ホーム > 茨城を知る > 県のご案内 > 知事のページ > バックナンバー > 知事記者会見録 > 2014年分 > 知事定例記者会見における発言要旨140718

ここから本文です。

更新日:2015年3月23日

知事定例記者会見における発言要旨140718

この資料は、県政記者クラブとの定例記者会見での発言内容を要約したものです。

(作成:広報広聴課)
平成26年7月18日(金曜日)
11時15分~11時35分 会見室

 原子力発電所の再稼働について

東京(幹事社):幹事の東京新聞です。よろしくお願いします。
まず最初に,原子力規制委員会が,16日,九州電力川内原発1,2号機について,新たな規制基準を満たしていると認めました。これは地元の同意があれば10月にも再稼働は可能になるのですが,一方で,規制委による原発安全神話の復活ではないかという指摘もあります。率直に,規制委の合格判断について知事の感想をお聞かせください。

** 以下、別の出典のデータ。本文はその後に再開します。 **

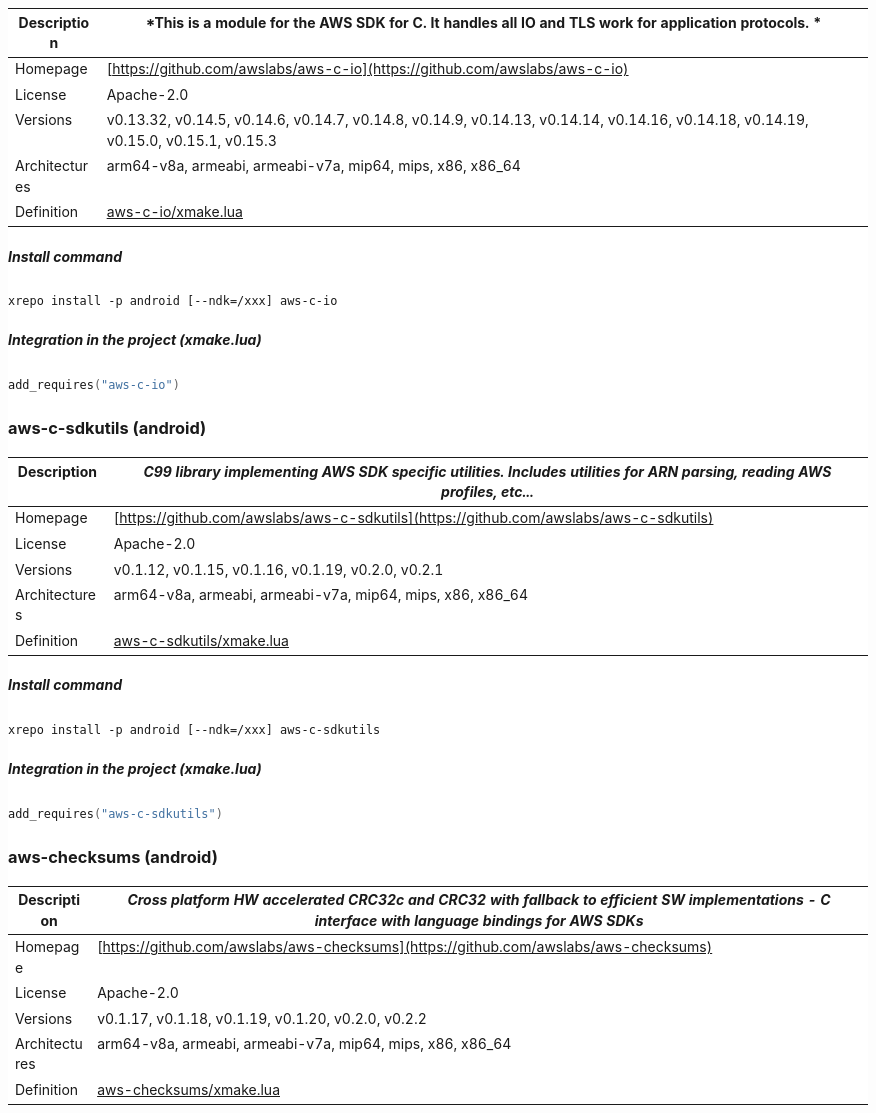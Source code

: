 
| Description | *This is a module for the AWS SDK for C. It handles all IO and TLS work for application protocols. * |
| -- | -- |
| Homepage | [https://github.com/awslabs/aws-c-io](https://github.com/awslabs/aws-c-io) |
| License | Apache-2.0 |
| Versions | v0.13.32, v0.14.5, v0.14.6, v0.14.7, v0.14.8, v0.14.9, v0.14.13, v0.14.14, v0.14.16, v0.14.18, v0.14.19, v0.15.0, v0.15.1, v0.15.3 |
| Architectures | arm64-v8a, armeabi, armeabi-v7a, mip64, mips, x86, x86_64 |
| Definition | [aws-c-io/xmake.lua](https://github.com/xmake-io/xmake-repo/blob/master/packages/a/aws-c-io/xmake.lua) |

##### Install command

```console
xrepo install -p android [--ndk=/xxx] aws-c-io
```

##### Integration in the project (xmake.lua)

```lua
add_requires("aws-c-io")
```


### aws-c-sdkutils (android)


| Description | *C99 library implementing AWS SDK specific utilities. Includes utilities for ARN parsing, reading AWS profiles, etc...* |
| -- | -- |
| Homepage | [https://github.com/awslabs/aws-c-sdkutils](https://github.com/awslabs/aws-c-sdkutils) |
| License | Apache-2.0 |
| Versions | v0.1.12, v0.1.15, v0.1.16, v0.1.19, v0.2.0, v0.2.1 |
| Architectures | arm64-v8a, armeabi, armeabi-v7a, mip64, mips, x86, x86_64 |
| Definition | [aws-c-sdkutils/xmake.lua](https://github.com/xmake-io/xmake-repo/blob/master/packages/a/aws-c-sdkutils/xmake.lua) |

##### Install command

```console
xrepo install -p android [--ndk=/xxx] aws-c-sdkutils
```

##### Integration in the project (xmake.lua)

```lua
add_requires("aws-c-sdkutils")
```


### aws-checksums (android)


| Description | *Cross platform HW accelerated CRC32c and CRC32 with fallback to efficient SW implementations - C interface with language bindings for AWS SDKs* |
| -- | -- |
| Homepage | [https://github.com/awslabs/aws-checksums](https://github.com/awslabs/aws-checksums) |
| License | Apache-2.0 |
| Versions | v0.1.17, v0.1.18, v0.1.19, v0.1.20, v0.2.0, v0.2.2 |
| Architectures | arm64-v8a, armeabi, armeabi-v7a, mip64, mips, x86, x86_64 |
| Definition | [aws-checksums/xmake.lua](https://github.com/xmake-io/xmake-repo/blob/master/packages/a/aws-checksums/xmake.lua) |
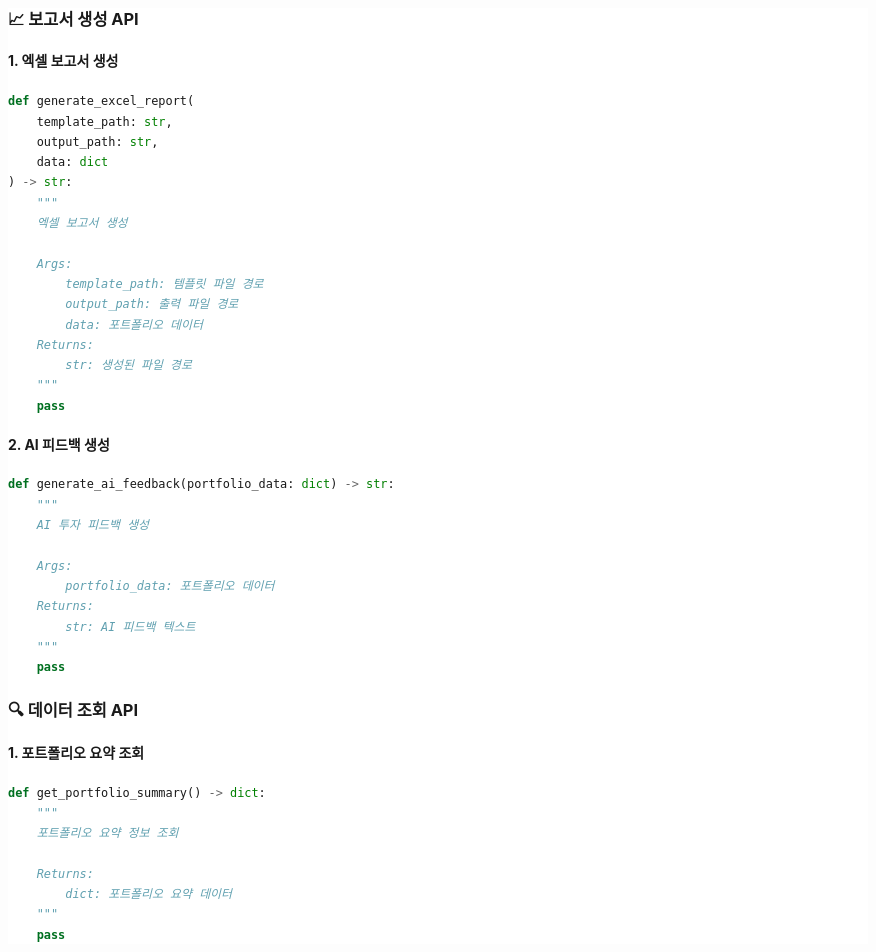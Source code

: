 ### 📈 보고서 생성 API

#### 1. 엑셀 보고서 생성

```python
def generate_excel_report(
    template_path: str,
    output_path: str,
    data: dict
) -> str:
    """
    엑셀 보고서 생성

    Args:
        template_path: 템플릿 파일 경로
        output_path: 출력 파일 경로
        data: 포트폴리오 데이터
    Returns:
        str: 생성된 파일 경로
    """
    pass
```

#### 2. AI 피드백 생성

```python
def generate_ai_feedback(portfolio_data: dict) -> str:
    """
    AI 투자 피드백 생성

    Args:
        portfolio_data: 포트폴리오 데이터
    Returns:
        str: AI 피드백 텍스트
    """
    pass
```

### 🔍 데이터 조회 API

#### 1. 포트폴리오 요약 조회

```python
def get_portfolio_summary() -> dict:
    """
    포트폴리오 요약 정보 조회

    Returns:
        dict: 포트폴리오 요약 데이터
    """
    pass
```
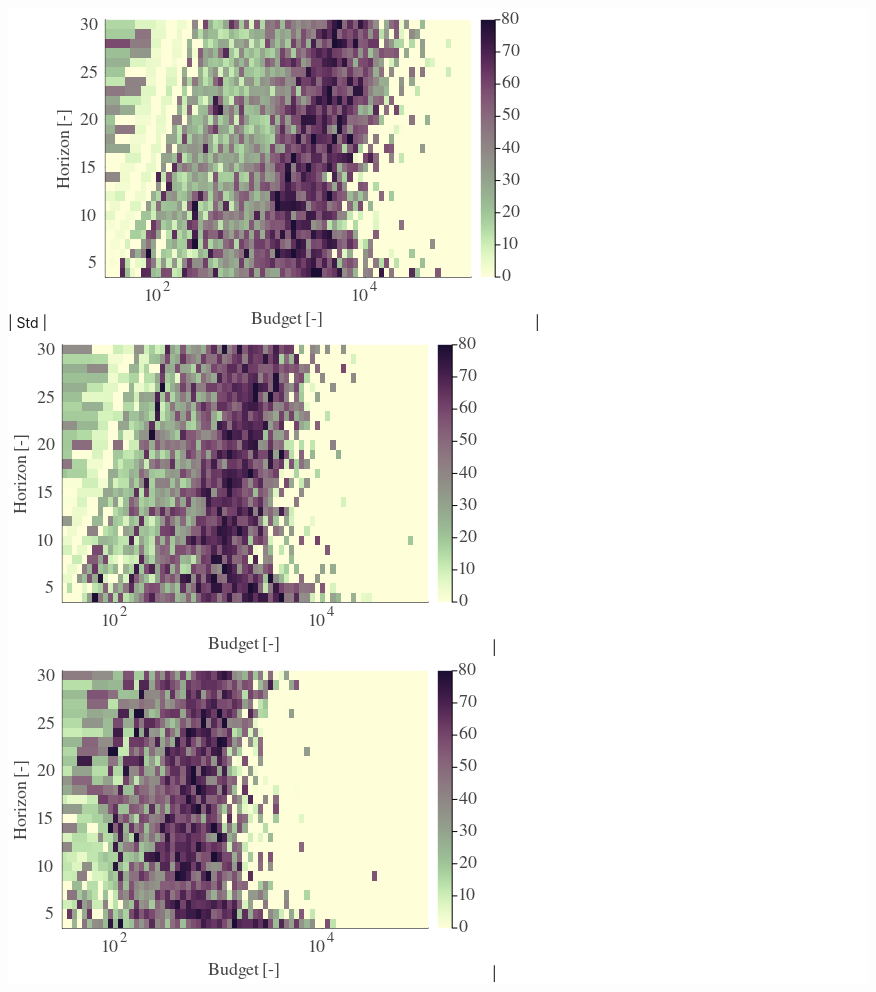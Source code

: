 | Std | ![](fig/sp_AE/std_g_0.8_cp_8.png) | ![](fig/sp_AE/std_g_0.85_cp_8.png) | ![](fig/sp_AE/std_g_0.9_cp_8.png) | 
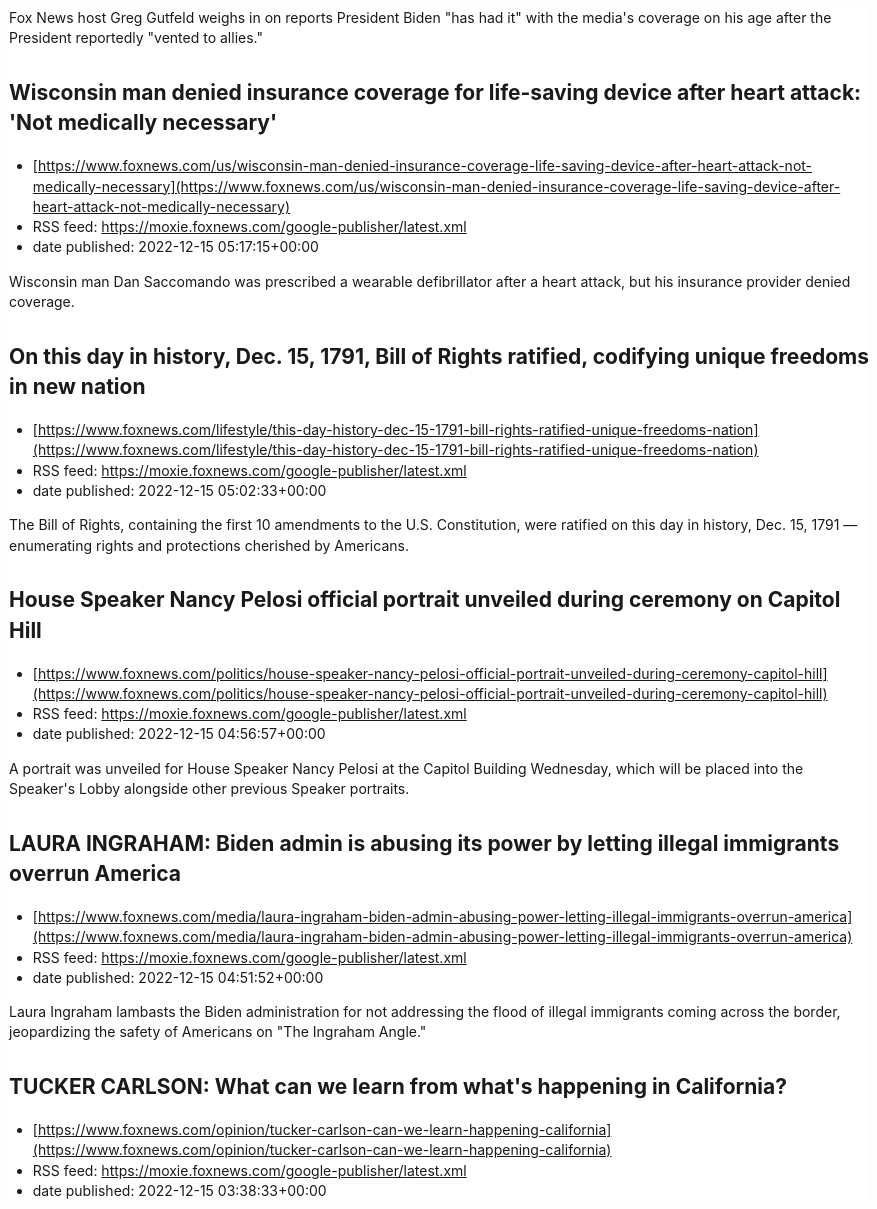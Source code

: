 Fox News host Greg Gutfeld weighs in on reports President Biden "has had it" with the media's coverage on his age after the President reportedly "vented to allies."

## Wisconsin man denied insurance coverage for life-saving device after heart attack: 'Not medically necessary'
 - [https://www.foxnews.com/us/wisconsin-man-denied-insurance-coverage-life-saving-device-after-heart-attack-not-medically-necessary](https://www.foxnews.com/us/wisconsin-man-denied-insurance-coverage-life-saving-device-after-heart-attack-not-medically-necessary)
 - RSS feed: https://moxie.foxnews.com/google-publisher/latest.xml
 - date published: 2022-12-15 05:17:15+00:00

Wisconsin man Dan Saccomando was prescribed a wearable defibrillator after a heart attack, but his insurance provider denied coverage.

## On this day in history, Dec. 15, 1791, Bill of Rights ratified, codifying unique freedoms in new nation
 - [https://www.foxnews.com/lifestyle/this-day-history-dec-15-1791-bill-rights-ratified-unique-freedoms-nation](https://www.foxnews.com/lifestyle/this-day-history-dec-15-1791-bill-rights-ratified-unique-freedoms-nation)
 - RSS feed: https://moxie.foxnews.com/google-publisher/latest.xml
 - date published: 2022-12-15 05:02:33+00:00

The Bill of Rights, containing the first 10 amendments to the U.S. Constitution, were ratified on this day in history, Dec. 15, 1791 — enumerating rights and protections cherished by Americans.

## House Speaker Nancy Pelosi official portrait unveiled during ceremony on Capitol Hill
 - [https://www.foxnews.com/politics/house-speaker-nancy-pelosi-official-portrait-unveiled-during-ceremony-capitol-hill](https://www.foxnews.com/politics/house-speaker-nancy-pelosi-official-portrait-unveiled-during-ceremony-capitol-hill)
 - RSS feed: https://moxie.foxnews.com/google-publisher/latest.xml
 - date published: 2022-12-15 04:56:57+00:00

A portrait was unveiled for House Speaker Nancy Pelosi at the Capitol Building Wednesday, which will be placed into the Speaker's Lobby alongside other previous Speaker portraits.

## LAURA INGRAHAM: Biden admin is abusing its power by letting illegal immigrants overrun America
 - [https://www.foxnews.com/media/laura-ingraham-biden-admin-abusing-power-letting-illegal-immigrants-overrun-america](https://www.foxnews.com/media/laura-ingraham-biden-admin-abusing-power-letting-illegal-immigrants-overrun-america)
 - RSS feed: https://moxie.foxnews.com/google-publisher/latest.xml
 - date published: 2022-12-15 04:51:52+00:00

Laura Ingraham lambasts the Biden administration for not addressing the flood of illegal immigrants coming across the border, jeopardizing the safety of Americans on "The Ingraham Angle."

## TUCKER CARLSON: What can we learn from what's happening in California?
 - [https://www.foxnews.com/opinion/tucker-carlson-can-we-learn-happening-california](https://www.foxnews.com/opinion/tucker-carlson-can-we-learn-happening-california)
 - RSS feed: https://moxie.foxnews.com/google-publisher/latest.xml
 - date published: 2022-12-15 03:38:33+00:00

知事:私はこれまでも,原子力施設の安全確保を大前提とした上で,それを政府が確約してくれて,地元の合意が得られるのであれば動かすということについては反対ではないということで,「減原発」ということを申し上げてきました。
今回,新しい規制基準に適合するという審査書案が示されているところでありますが,私どもが,これまでどういうことを言ってきたかというと,例えば,エネルギー基本計画,この中では,再稼働を進める際には,「国も前面に立ち,立地自治体等関係者の理解と協力を得るよう,取り組む」と書いてあるのです。ですから,我々はこれに沿った形でやってほしいと考えております。
私が会長を務めております原子力発電関係団体協議会としても,「原子力発電所の安全性については,新規制基準への適合性審査の結果だけでなく,万一の事故や原子力災害に係る国の対策の状況,さらには事業者の運営能力の確認など,総合的な観点から判断するとともに,安全性を判断した理由について,国民及び関係自治体へ十分な説明を行うこと」という要望も行っております。
したがって,今回の適合しているという審査書案を踏まえて,これからどんな展開がなされていくのか。一つには,国民,あるいは地元自治体に対してどういうふうに説明を行っていくのか,あるいはまた,再稼働について地元自治体の同意をどのように得ていくのか,地元自治体の範囲をどの程度の範囲で考えていくのか,さらには,原子力規制委員会の田中委員長も新規制基準と避難計画は車の両輪だということを言っておりますので,これから住民の安全を守るための避難計画についてどういうふうに考えていくのか,そういったことについて,今後の推移を見守っていきたいと考えております。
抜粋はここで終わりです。